Calder looked at those guards, and he thought about mercy. Neither one seemed the slightest bit ready for what was coming. They looked even more unhappy about being here than he was, which was quite the achievement. He wondered whether they had wives waiting for them too. Wives with children in their soft bellies, maybe, curled up asleep under the furs with a warm space beside them. He sighed. Damn shame they weren’t all with their wives, but mercy wasn’t going to drive the Union out of the North, or Black Dow out of his father’s chair either.
‘We go,’ he said.
Pale-as-Snow held up a hand and made a couple of gestures. Then he did the same on the other side and settled back onto his haunches. Calder wasn’t sure who he was even waving at, let alone what the meaning was, but it worked like magic.
The guard with the shield suddenly went over backwards. The other turned his head to look then did the same. Calder realised they’d both had their throats cut. Two black shapes lowered them gently to the ground. A third had caught the halberd as it dropped and now he turned, hugging it in the crook of his own elbow, giving them a gap-toothed grin as he imitated the Union guard.
More Northmen had broken from the crops and were scurrying forwards, bent double, weapons gleaming faintly as the moon slipped from the clouds again. Not twenty strides away from them three Union soldiers were struggling
with a wind-torn tent. Calder chewed at his lip, hardly able to believe they weren’t seen as they crept across the open ground and into the lamplight, one of them taking a hold of the right-hand flag, starting to twist it free of the earth.

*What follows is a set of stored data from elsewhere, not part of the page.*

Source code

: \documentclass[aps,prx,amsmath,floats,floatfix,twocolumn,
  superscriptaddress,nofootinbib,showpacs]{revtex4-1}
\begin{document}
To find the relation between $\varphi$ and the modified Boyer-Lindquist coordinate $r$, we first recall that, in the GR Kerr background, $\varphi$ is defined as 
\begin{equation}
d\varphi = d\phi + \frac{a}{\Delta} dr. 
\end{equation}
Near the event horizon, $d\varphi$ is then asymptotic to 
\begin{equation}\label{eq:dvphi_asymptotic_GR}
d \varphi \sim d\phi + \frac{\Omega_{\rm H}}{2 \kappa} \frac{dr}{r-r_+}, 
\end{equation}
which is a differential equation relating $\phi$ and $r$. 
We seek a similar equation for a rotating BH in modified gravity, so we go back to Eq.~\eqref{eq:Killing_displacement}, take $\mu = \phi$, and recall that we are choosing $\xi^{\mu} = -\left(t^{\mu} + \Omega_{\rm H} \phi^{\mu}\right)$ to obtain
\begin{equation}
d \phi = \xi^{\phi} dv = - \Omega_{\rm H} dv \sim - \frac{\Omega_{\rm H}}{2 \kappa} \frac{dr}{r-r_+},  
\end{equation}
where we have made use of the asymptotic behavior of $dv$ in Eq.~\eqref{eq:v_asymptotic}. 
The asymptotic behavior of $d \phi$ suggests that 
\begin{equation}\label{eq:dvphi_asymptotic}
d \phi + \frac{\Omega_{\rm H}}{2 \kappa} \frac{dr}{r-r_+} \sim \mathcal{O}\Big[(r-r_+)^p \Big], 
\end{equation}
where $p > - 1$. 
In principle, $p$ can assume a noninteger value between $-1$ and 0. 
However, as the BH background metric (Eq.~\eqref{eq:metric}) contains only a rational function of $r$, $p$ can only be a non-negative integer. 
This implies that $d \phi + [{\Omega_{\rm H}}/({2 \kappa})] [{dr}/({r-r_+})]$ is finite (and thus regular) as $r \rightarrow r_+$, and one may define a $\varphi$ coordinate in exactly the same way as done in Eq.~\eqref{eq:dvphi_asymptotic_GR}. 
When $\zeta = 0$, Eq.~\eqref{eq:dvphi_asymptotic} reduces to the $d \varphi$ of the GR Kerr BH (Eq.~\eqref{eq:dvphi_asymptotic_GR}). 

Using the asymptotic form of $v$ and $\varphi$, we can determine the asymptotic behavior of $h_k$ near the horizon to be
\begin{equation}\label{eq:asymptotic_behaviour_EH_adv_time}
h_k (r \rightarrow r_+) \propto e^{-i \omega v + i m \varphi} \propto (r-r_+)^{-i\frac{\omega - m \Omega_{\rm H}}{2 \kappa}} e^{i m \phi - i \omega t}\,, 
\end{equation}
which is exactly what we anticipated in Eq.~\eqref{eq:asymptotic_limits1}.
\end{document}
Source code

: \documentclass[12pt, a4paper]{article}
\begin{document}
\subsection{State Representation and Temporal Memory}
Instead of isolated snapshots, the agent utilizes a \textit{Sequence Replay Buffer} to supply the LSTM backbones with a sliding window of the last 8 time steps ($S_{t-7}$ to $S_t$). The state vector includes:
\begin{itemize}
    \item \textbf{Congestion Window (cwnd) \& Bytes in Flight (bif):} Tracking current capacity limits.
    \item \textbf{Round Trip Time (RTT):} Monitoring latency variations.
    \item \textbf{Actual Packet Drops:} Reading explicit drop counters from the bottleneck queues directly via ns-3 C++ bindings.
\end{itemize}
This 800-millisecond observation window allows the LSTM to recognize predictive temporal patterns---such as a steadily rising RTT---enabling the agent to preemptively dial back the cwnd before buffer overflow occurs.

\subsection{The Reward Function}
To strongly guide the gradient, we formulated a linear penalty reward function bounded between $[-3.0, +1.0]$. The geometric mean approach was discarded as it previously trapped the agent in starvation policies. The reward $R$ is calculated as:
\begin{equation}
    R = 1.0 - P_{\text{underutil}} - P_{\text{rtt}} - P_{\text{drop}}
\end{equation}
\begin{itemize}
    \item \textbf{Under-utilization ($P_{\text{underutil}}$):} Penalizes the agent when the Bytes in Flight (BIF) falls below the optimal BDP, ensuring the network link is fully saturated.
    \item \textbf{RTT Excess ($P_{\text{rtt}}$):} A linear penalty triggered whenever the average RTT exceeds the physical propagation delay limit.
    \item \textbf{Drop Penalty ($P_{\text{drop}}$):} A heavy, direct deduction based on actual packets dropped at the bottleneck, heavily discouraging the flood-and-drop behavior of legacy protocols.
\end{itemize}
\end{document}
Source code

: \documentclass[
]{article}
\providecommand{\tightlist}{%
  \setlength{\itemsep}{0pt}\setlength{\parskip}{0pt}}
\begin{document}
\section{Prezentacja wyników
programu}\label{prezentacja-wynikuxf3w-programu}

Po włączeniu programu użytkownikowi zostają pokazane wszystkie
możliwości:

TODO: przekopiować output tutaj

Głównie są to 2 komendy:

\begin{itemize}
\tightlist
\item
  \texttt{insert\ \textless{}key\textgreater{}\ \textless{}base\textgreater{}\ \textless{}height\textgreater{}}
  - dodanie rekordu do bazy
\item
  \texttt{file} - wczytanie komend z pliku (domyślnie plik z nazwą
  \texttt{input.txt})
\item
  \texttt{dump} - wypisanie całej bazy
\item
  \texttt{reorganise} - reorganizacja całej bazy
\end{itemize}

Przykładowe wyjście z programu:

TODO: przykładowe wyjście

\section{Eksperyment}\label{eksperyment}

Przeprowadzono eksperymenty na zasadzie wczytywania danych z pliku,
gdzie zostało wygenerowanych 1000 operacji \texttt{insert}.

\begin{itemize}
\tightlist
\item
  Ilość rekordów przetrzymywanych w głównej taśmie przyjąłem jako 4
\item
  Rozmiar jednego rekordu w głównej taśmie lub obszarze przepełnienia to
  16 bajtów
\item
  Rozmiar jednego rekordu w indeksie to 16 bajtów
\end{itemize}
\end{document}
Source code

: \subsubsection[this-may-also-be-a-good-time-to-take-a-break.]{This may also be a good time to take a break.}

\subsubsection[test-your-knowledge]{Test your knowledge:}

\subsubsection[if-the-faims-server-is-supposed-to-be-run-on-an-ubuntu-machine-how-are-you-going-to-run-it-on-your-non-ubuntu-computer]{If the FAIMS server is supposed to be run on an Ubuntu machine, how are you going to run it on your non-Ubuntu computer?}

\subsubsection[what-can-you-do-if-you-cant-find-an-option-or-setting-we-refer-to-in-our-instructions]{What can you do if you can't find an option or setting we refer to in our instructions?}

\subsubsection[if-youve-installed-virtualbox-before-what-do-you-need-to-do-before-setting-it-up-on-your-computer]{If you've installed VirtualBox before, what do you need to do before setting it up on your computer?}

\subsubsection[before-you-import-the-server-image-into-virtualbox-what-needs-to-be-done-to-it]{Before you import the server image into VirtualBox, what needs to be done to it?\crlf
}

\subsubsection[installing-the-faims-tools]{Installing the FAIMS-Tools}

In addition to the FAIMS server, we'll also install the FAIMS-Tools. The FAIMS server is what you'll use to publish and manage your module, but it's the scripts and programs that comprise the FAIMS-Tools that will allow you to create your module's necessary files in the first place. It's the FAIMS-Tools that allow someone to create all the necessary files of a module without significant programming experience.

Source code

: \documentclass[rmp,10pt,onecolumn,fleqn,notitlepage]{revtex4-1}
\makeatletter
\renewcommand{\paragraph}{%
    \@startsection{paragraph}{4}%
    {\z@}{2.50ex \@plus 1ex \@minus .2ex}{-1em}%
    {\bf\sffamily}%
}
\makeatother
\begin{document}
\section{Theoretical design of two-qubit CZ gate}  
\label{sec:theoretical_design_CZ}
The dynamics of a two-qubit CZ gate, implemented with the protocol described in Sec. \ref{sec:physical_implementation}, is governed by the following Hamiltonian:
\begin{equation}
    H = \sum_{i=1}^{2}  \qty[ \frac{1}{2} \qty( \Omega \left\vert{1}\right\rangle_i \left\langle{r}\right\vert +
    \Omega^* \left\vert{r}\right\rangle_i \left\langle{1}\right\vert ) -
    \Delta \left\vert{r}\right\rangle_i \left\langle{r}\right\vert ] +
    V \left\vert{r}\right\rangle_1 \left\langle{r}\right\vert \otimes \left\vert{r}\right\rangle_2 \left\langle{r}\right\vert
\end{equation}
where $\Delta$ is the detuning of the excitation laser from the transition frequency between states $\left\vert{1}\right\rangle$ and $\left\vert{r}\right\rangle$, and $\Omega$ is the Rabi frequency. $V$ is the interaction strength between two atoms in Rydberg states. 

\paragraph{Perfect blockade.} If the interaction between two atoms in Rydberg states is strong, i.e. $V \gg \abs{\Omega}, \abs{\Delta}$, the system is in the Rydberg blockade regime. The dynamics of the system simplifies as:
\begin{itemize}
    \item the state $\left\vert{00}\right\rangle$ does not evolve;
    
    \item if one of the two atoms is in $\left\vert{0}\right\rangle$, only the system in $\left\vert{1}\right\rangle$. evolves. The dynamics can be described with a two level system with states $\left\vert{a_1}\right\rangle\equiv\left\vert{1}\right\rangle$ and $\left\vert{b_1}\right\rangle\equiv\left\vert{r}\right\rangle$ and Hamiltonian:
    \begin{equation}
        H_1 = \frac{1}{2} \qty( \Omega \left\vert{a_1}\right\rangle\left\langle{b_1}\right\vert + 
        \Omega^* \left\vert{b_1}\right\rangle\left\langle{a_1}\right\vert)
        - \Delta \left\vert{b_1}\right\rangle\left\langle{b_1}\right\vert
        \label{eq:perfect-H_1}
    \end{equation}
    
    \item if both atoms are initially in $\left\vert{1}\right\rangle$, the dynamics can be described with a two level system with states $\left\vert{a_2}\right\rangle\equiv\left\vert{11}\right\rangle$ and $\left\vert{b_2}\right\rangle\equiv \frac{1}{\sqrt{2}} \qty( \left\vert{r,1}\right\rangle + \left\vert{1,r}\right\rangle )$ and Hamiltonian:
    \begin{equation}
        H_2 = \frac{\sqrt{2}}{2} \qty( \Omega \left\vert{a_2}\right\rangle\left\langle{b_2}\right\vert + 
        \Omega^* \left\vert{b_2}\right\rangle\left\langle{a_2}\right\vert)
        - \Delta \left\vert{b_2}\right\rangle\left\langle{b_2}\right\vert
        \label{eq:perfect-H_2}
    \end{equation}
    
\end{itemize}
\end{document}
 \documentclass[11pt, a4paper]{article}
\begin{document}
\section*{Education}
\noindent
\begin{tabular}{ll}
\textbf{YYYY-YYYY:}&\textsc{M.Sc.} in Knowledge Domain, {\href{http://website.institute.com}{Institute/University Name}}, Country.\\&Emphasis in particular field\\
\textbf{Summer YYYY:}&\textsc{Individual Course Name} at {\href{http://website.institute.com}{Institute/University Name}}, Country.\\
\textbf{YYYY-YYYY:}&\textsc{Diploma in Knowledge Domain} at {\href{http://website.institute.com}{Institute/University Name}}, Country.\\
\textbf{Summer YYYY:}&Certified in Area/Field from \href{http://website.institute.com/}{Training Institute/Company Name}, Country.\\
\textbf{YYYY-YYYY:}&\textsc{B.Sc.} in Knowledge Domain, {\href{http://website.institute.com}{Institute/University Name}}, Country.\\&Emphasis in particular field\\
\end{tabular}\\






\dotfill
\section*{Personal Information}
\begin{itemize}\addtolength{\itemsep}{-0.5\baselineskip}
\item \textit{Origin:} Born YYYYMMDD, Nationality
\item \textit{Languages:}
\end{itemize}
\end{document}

‘You!’ A Union soldier, a flatbow part-raised, a look of mild puzzlement on his face. There was a moment of awkward silence, everyone holding their breath.
‘Ah,’ said Calder.
‘Shit,’ said Pale-as-Snow.
The soldier frowned. ‘Who are—’ Then he had an arrow in his chest. Calder didn’t hear the bowstring but he could see the black line of the shaft. The soldier shot his flatbow into the ground, gave a high shriek and fell to his knees. Not far away some horses startled, one dragging its surprised handler over onto his face and bumping across the mud. The three soldiers with the tent all snapped around at the same moment, two of them letting go of the canvas so that it was blown straight into the face of the third. Calder felt a sucking feeling in his stomach.
More Union men spilled into the light with frightening suddenness, a dozen or more, a couple with torches, flames whipped out sideways by a new gust. High wails echoed on Calder’s right and men darted from nowhere, steel glinting as swords were swung. Shadows flickered in the darkness, a weapon, or an arm, or the outline of a face caught for an instant against the orange glow of fire. Calder could hardly tell what was happening, then one of the torches guttered out and he couldn’t tell at all. It sounded as if there was fighting over on the left now too, his head yanked about by every sound.
He nearly jumped into the sky when he felt Pale-as-Snow’s hand on his shoulder. ‘Best be moving.’
Calder needed no further encouragement, he was off through the barley like a rabbit. He could hear other men, whooping, laughing, cursing, no clue whether they were his or the enemy. Something hissed into the crops next to him. An arrow, or just the wind blowing stalks about. Crops tangled his ankles, thrashed at his calves. He tripped and fell on his face, tore his way back up with Pale-as-Snow’s hand under his arm.